▶ EXERCISE
Across the records below, how many lines contain the string "contains"? Give the number by itself.

Document images with source code
::::

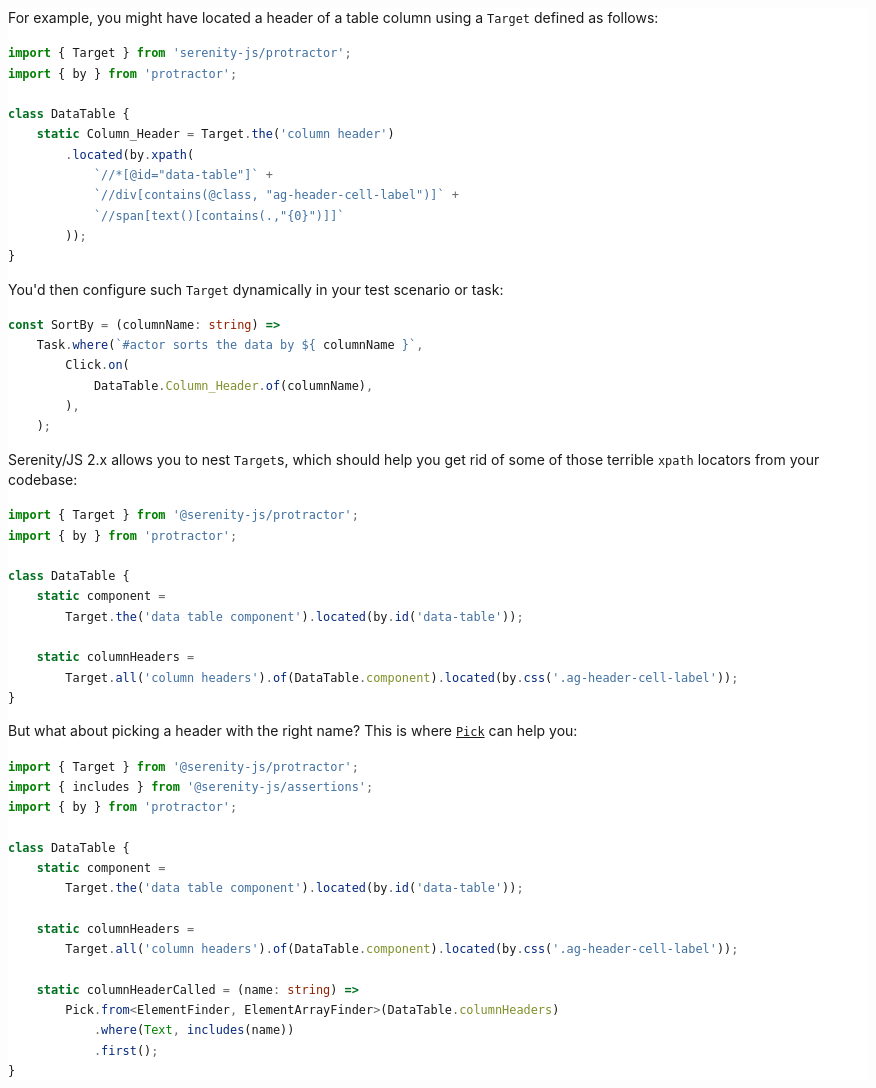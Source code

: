For example, you might have located a header of a table column using a `Target` defined as follows:

```typescript
import { Target } from 'serenity-js/protractor';
import { by } from 'protractor';

class DataTable {
    static Column_Header = Target.the('column header')
        .located(by.xpath(
            `//*[@id="data-table"]` +
            `//div[contains(@class, "ag-header-cell-label")]` +
            `//span[text()[contains(.,"{0}")]]`
        ));
}
```

You'd then configure such `Target` dynamically in your test scenario or task:

```typescript
const SortBy = (columnName: string) =>
    Task.where(`#actor sorts the data by ${ columnName }`,
        Click.on(
            DataTable.Column_Header.of(columnName),
        ),
    );
```

Serenity/JS 2.x allows you to nest `Target`s, which should help you get rid of some of those terrible `xpath` locators
from your codebase:

```typescript
import { Target } from '@serenity-js/protractor';
import { by } from 'protractor';

class DataTable {
    static component =
        Target.the('data table component').located(by.id('data-table'));

    static columnHeaders =
        Target.all('column headers').of(DataTable.component).located(by.css('.ag-header-cell-label'));
}
```

But what about picking a header with the right name?
This is where [`Pick`](/modules/protractor/class/src/screenplay/questions/Pick.ts~Pick.html) can help you:

```typescript
import { Target } from '@serenity-js/protractor';
import { includes } from '@serenity-js/assertions';
import { by } from 'protractor';

class DataTable {
    static component =
        Target.the('data table component').located(by.id('data-table'));

    static columnHeaders =
        Target.all('column headers').of(DataTable.component).located(by.css('.ag-header-cell-label'));

    static columnHeaderCalled = (name: string) =>
        Pick.from<ElementFinder, ElementArrayFinder>(DataTable.columnHeaders)
            .where(Text, includes(name))
            .first();
}
```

::::

▶ RESULT
2